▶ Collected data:
============

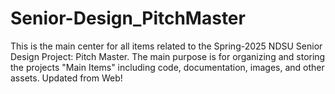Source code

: # Senior-Design_PitchMaster
This is the main center for all items related to the Spring-2025 NDSU Senior Design Project: Pitch Master. The main purpose is for organizing and storing the projects "Main Items" including code, documentation, images, and other assets.
Updated from Web!
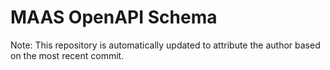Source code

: # MAAS OpenAPI Schema
Note: This repository is automatically updated to attribute the author based on the most recent commit.
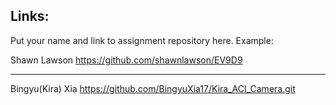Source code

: 
## Links:

Put your name and link to assignment repository here. Example:

Shawn Lawson    https://github.com/shawnlawson/EV9D9

----

Bingyu(Kira) Xia https://github.com/BingyuXia17/Kira_ACI_Camera.git

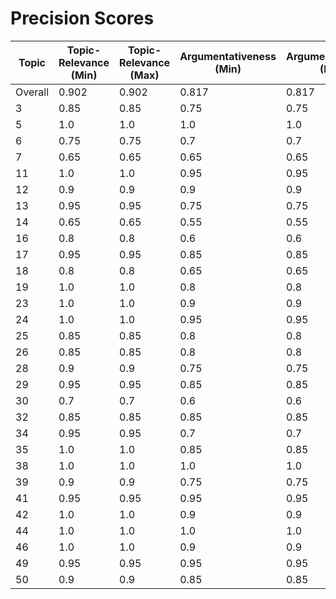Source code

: # Precision Scores
| Topic | Topic-Relevance (Min) | Topic-Relevance (Max) | Argumentativeness (Min) | Argumentativeness (Max) | Stance (Min) | Stance (Max) | Stance Con (Min) | Stance Con (Max) | Stance Pro (Min) | Stance Pro (Max) |
|---|---|---|---|---|---|---|---|---|---|---|
| Overall | 0.902 | 0.902 | 0.817 | 0.817 | 0.445 | 0.445 | 0.213 | 0.213 | 0.677 | 0.677 |
| 3 | 0.85 | 0.85 | 0.75 | 0.75 | 0.5 | 0.5 | 0.2 | 0.2 | 0.8 | 0.2 |
| 5 | 1.0 | 1.0 | 1.0 | 1.0 | 0.55 | 0.55 | 0.1 | 0.1 | 1.0 | 0.1 |
| 6 | 0.75 | 0.75 | 0.7 | 0.7 | 0.45 | 0.45 | 0.3 | 0.3 | 0.6 | 0.3 |
| 7 | 0.65 | 0.65 | 0.65 | 0.65 | 0.3 | 0.3 | 0.0 | 0.0 | 0.6 | 0.0 |
| 11 | 1.0 | 1.0 | 0.95 | 0.95 | 0.45 | 0.45 | 0.5 | 0.5 | 0.4 | 0.5 |
| 12 | 0.9 | 0.9 | 0.9 | 0.9 | 0.5 | 0.5 | 0.1 | 0.1 | 0.9 | 0.1 |
| 13 | 0.95 | 0.95 | 0.75 | 0.75 | 0.5 | 0.5 | 0.3 | 0.3 | 0.7 | 0.3 |
| 14 | 0.65 | 0.65 | 0.55 | 0.55 | 0.35 | 0.35 | 0.2 | 0.2 | 0.5 | 0.2 |
| 16 | 0.8 | 0.8 | 0.6 | 0.6 | 0.3 | 0.3 | 0.3 | 0.3 | 0.3 | 0.3 |
| 17 | 0.95 | 0.95 | 0.85 | 0.85 | 0.4 | 0.4 | 0.1 | 0.1 | 0.7 | 0.1 |
| 18 | 0.8 | 0.8 | 0.65 | 0.65 | 0.35 | 0.35 | 0.3 | 0.3 | 0.4 | 0.3 |
| 19 | 1.0 | 1.0 | 0.8 | 0.8 | 0.35 | 0.35 | 0.3 | 0.3 | 0.4 | 0.3 |
| 23 | 1.0 | 1.0 | 0.9 | 0.9 | 0.55 | 0.55 | 0.3 | 0.3 | 0.8 | 0.3 |
| 24 | 1.0 | 1.0 | 0.95 | 0.95 | 0.45 | 0.45 | 0.0 | 0.0 | 0.9 | 0.0 |
| 25 | 0.85 | 0.85 | 0.8 | 0.8 | 0.5 | 0.5 | 0.3 | 0.3 | 0.7 | 0.3 |
| 26 | 0.85 | 0.85 | 0.8 | 0.8 | 0.45 | 0.45 | 0.4 | 0.4 | 0.5 | 0.4 |
| 28 | 0.9 | 0.9 | 0.75 | 0.75 | 0.35 | 0.35 | 0.2 | 0.2 | 0.5 | 0.2 |
| 29 | 0.95 | 0.95 | 0.85 | 0.85 | 0.45 | 0.45 | 0.4 | 0.4 | 0.5 | 0.4 |
| 30 | 0.7 | 0.7 | 0.6 | 0.6 | 0.3 | 0.3 | 0.2 | 0.2 | 0.4 | 0.2 |
| 32 | 0.85 | 0.85 | 0.85 | 0.85 | 0.5 | 0.5 | 0.1 | 0.1 | 0.9 | 0.1 |
| 34 | 0.95 | 0.95 | 0.7 | 0.7 | 0.45 | 0.45 | 0.4 | 0.4 | 0.5 | 0.4 |
| 35 | 1.0 | 1.0 | 0.85 | 0.85 | 0.4 | 0.4 | 0.1 | 0.1 | 0.7 | 0.1 |
| 38 | 1.0 | 1.0 | 1.0 | 1.0 | 0.5 | 0.5 | 0.0 | 0.0 | 1.0 | 0.0 |
| 39 | 0.9 | 0.9 | 0.75 | 0.75 | 0.45 | 0.45 | 0.1 | 0.1 | 0.8 | 0.1 |
| 41 | 0.95 | 0.95 | 0.95 | 0.95 | 0.45 | 0.45 | 0.1 | 0.1 | 0.8 | 0.1 |
| 42 | 1.0 | 1.0 | 0.9 | 0.9 | 0.5 | 0.5 | 0.4 | 0.4 | 0.6 | 0.4 |
| 44 | 1.0 | 1.0 | 1.0 | 1.0 | 0.75 | 0.75 | 0.5 | 0.5 | 1.0 | 0.5 |
| 46 | 1.0 | 1.0 | 0.9 | 0.9 | 0.4 | 0.4 | 0.0 | 0.0 | 0.8 | 0.0 |
| 49 | 0.95 | 0.95 | 0.95 | 0.95 | 0.5 | 0.5 | 0.2 | 0.2 | 0.8 | 0.2 |
| 50 | 0.9 | 0.9 | 0.85 | 0.85 | 0.4 | 0.4 | 0.0 | 0.0 | 0.8 | 0.0 |
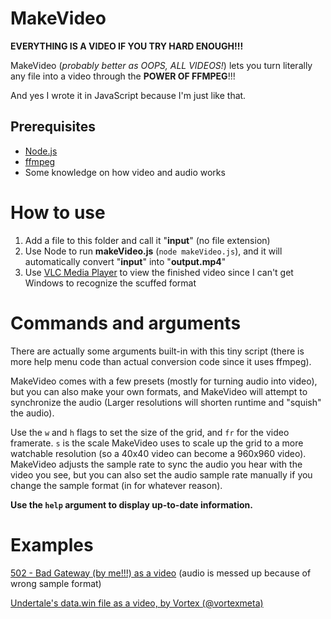 # MakeVideo

**EVERYTHING IS A VIDEO IF YOU TRY HARD ENOUGH!!!**

MakeVideo (*probably better as OOPS, ALL VIDEOS!*) lets you turn literally any file into a video through the **POWER OF FFMPEG**!!!

And yes I wrote it in JavaScript because I'm just like that.

## Prerequisites

* [Node.js](https://nodejs.org/)
* [ffmpeg](https://ffmpeg.org/)
* Some knowledge on how video and audio works

# How to use

1. Add a file to this folder and call it "**input**" (no file extension)
2. Use Node to run **makeVideo.js** (`node makeVideo.js`), and it will automatically convert "**input**" into "**output.mp4**"
3. Use [VLC Media Player](https://www.videolan.org/) to view the finished video since I can't get Windows to recognize the scuffed format

# Commands and arguments

There are actually some arguments built-in with this tiny script (there is more help menu code than actual conversion code since it uses ffmpeg).

MakeVideo comes with a few presets (mostly for turning audio into video), but you can also make your own formats, and MakeVideo will attempt to synchronize the audio (Larger resolutions will shorten runtime and "squish" the audio).

Use the `w` and `h` flags to set the size of the grid, and `fr` for the video framerate. `s` is the scale MakeVideo uses to scale up the grid to a more watchable resolution (so a 40x40 video can become a 960x960 video). MakeVideo adjusts the sample rate to sync the audio you hear with the video you see, but you can also set the audio sample rate manually if you change the sample format (in for whatever reason).

**Use the `help` argument to display up-to-date information.**

# Examples

[502 - Bad Gateway (by me!!!) as a video](https://youtu.be/E66mXkIZJ9c?si=HBURp6OF5YL2IrLE) (audio is messed up because of wrong sample format)

[Undertale's data.win file as a video, by Vortex (@vortexmeta)](https://www.youtube.com/watch?v=ENpQ376JHkA)
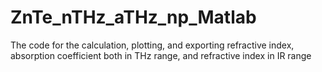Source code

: # ZnTe_nTHz_aTHz_np_Matlab
The code for the calculation, plotting, and exporting refractive index, absorption coefficient both in THz range, and refractive index in IR range
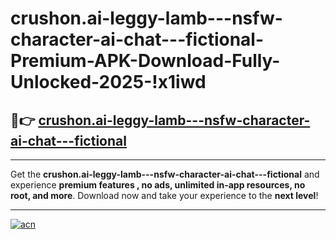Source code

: # crushon.ai-leggy-lamb---nsfw-character-ai-chat---fictional-Premium-APK-Download-Fully-Unlocked-2025-!x1iwd

## 🚀👉 [crushon.ai-leggy-lamb---nsfw-character-ai-chat---fictional](https://optvon.esa.edu.pl?title=crushon.ai-leggy-lamb---nsfw-character-ai-chat---fictional&ref=x1iwd)

---

Get the **crushon.ai-leggy-lamb---nsfw-character-ai-chat---fictional** and experience **premium features , no ads, unlimited in-app resources, no root, and more**. Download now and take your experience to the **next level**!

---

[![acn](https://i.imgur.com/s9jy2pZ.png)](https://optvon.esa.edu.pl?title=crushon.ai-leggy-lamb---nsfw-character-ai-chat---fictional&ref=x1iwd)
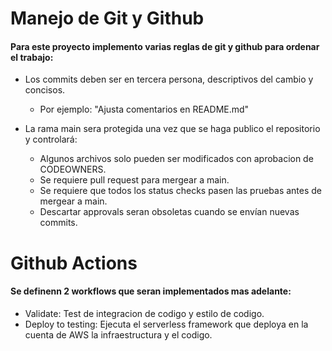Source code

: # Manejo de Git y Github

#### Para este proyecto implemento varias reglas de git y github para ordenar el trabajo:

- Los commits deben ser en tercera persona, descriptivos del cambio y concisos.
    - Por ejemplo: "Ajusta comentarios en README.md"

- La rama main sera protegida una vez que se haga publico el repositorio y controlará:
    - Algunos archivos solo pueden ser modificados con aprobacion de CODEOWNERS.
    - Se requiere pull request para mergear a main.
    - Se requiere que todos los status checks pasen las pruebas antes de mergear a main.
    - Descartar approvals seran obsoletas cuando se envían nuevas commits.

# Github Actions

#### Se definenn 2 workflows que seran implementados mas adelante:
- Validate: Test de integracion de codigo y estilo de codigo.
- Deploy to testing: Ejecuta el serverless framework que deploya en la cuenta de AWS la infraestructura y el codigo.
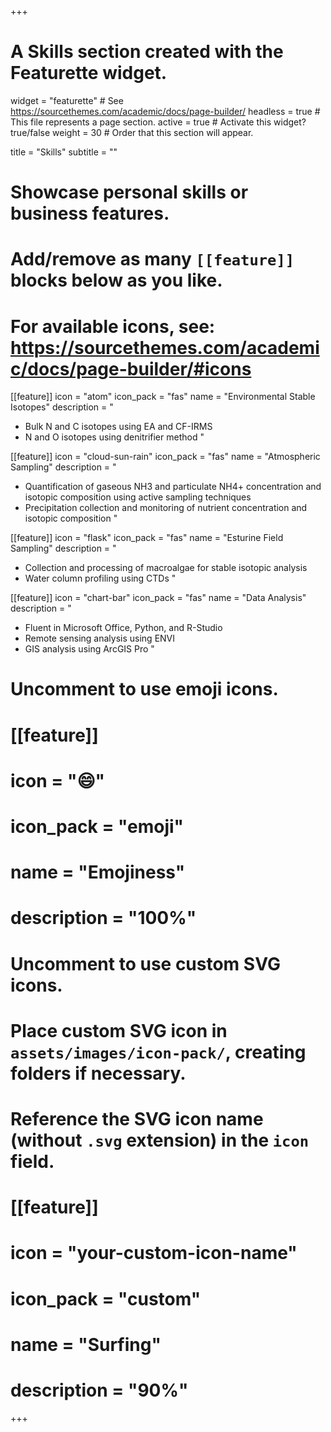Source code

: +++
# A Skills section created with the Featurette widget.
widget = "featurette"  # See https://sourcethemes.com/academic/docs/page-builder/
headless = true  # This file represents a page section.
active = true  # Activate this widget? true/false
weight = 30  # Order that this section will appear.

title = "Skills"
subtitle = ""

# Showcase personal skills or business features.
# 
# Add/remove as many `[[feature]]` blocks below as you like.
# 
# For available icons, see: https://sourcethemes.com/academic/docs/page-builder/#icons

[[feature]]
  icon = "atom"
  icon_pack = "fas"
  name = "Environmental Stable Isotopes"
  description = "
  * Bulk N and C isotopes using EA and CF-IRMS
  *	N and O isotopes using denitrifier method
  "

[[feature]]
  icon = "cloud-sun-rain"
  icon_pack = "fas"
  name = "Atmospheric Sampling"
  description = "
  * Quantification of gaseous NH3 and particulate NH4+ concentration and isotopic composition using active sampling techniques
  * Precipitation collection and monitoring of nutrient concentration and isotopic composition
  "
  
[[feature]]
  icon = "flask"
  icon_pack = "fas"
  name = "Esturine Field Sampling"
  description = "
  * Collection and processing of macroalgae for stable isotopic analysis
  * Water column profiling using CTDs
  "  
 
[[feature]]
  icon = "chart-bar"
  icon_pack = "fas"
  name = "Data Analysis"
  description = "
  * Fluent in Microsoft Office, Python, and R-Studio
  * Remote sensing analysis using ENVI
  * GIS analysis using ArcGIS Pro
  "  

# Uncomment to use emoji icons.
# [[feature]]
#  icon = ":smile:"
#  icon_pack = "emoji"
#  name = "Emojiness"
#  description = "100%"  

# Uncomment to use custom SVG icons.
# Place custom SVG icon in `assets/images/icon-pack/`, creating folders if necessary.
# Reference the SVG icon name (without `.svg` extension) in the `icon` field.
# [[feature]]
#  icon = "your-custom-icon-name"
#  icon_pack = "custom"
#  name = "Surfing"
#  description = "90%"

+++
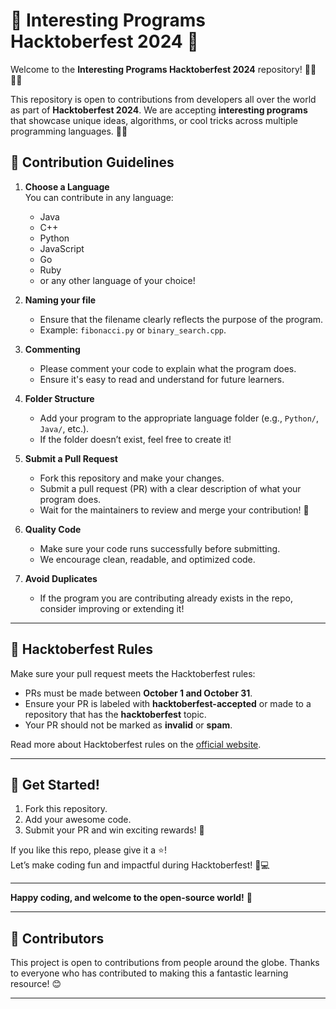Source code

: # 🚀 Interesting Programs Hacktoberfest 2024 🎃

Welcome to the **Interesting Programs Hacktoberfest 2024** repository! 👨‍💻👩‍💻

This repository is open to contributions from developers all over the world as part of **Hacktoberfest 2024**. We are accepting **interesting programs** that showcase unique ideas, algorithms, or cool tricks across multiple programming languages. 🧑‍💻

## 📝 Contribution Guidelines

1. **Choose a Language**  
   You can contribute in any language:  
   - Java  
   - C++  
   - Python  
   - JavaScript  
   - Go  
   - Ruby  
   - or any other language of your choice!

2. **Naming your file**  
   - Ensure that the filename clearly reflects the purpose of the program.  
   - Example: `fibonacci.py` or `binary_search.cpp`.

3. **Commenting**  
   - Please comment your code to explain what the program does.  
   - Ensure it's easy to read and understand for future learners.

4. **Folder Structure**  
   - Add your program to the appropriate language folder (e.g., `Python/`, `Java/`, etc.).  
   - If the folder doesn’t exist, feel free to create it!

5. **Submit a Pull Request**  
   - Fork this repository and make your changes.
   - Submit a pull request (PR) with a clear description of what your program does.
   - Wait for the maintainers to review and merge your contribution! 🚀

6. **Quality Code**  
   - Make sure your code runs successfully before submitting.
   - We encourage clean, readable, and optimized code. 

7. **Avoid Duplicates**  
   - If the program you are contributing already exists in the repo, consider improving or extending it!

---

## 📅 **Hacktoberfest Rules**

Make sure your pull request meets the Hacktoberfest rules:
- PRs must be made between **October 1 and October 31**.
- Ensure your PR is labeled with **hacktoberfest-accepted** or made to a repository that has the **hacktoberfest** topic.
- Your PR should not be marked as **invalid** or **spam**.
  
Read more about Hacktoberfest rules on the [official website](https://hacktoberfest.com).

---

## 🌟 **Get Started!**

1. Fork this repository.  
2. Add your awesome code.  
3. Submit your PR and win exciting rewards! 🎁

If you like this repo, please give it a ⭐️!  
Let’s make coding fun and impactful during Hacktoberfest! 🚀💻

---

**Happy coding, and welcome to the open-source world!** 🎉

---

## 🤝 **Contributors**
This project is open to contributions from people around the globe. Thanks to everyone who has contributed to making this a fantastic learning resource! 😊

---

============

▶ WHAT YOU ARE ASKED TO DO: Would you copy every line of the entries that includes the word "will"?

▶ EXERCISE RESULT:
2. Use Node to run **makeVideo.js** (`node makeVideo.js`), and it will automatically convert "**input**" into "**output.mp4**"
MakeVideo comes with a few presets (mostly for turning audio into video), but you can also make your own formats, and MakeVideo will attempt to synchronize the audio (Larger resolutions will shorten runtime and "squish" the audio).
weight = 30  # Order that this section will appear.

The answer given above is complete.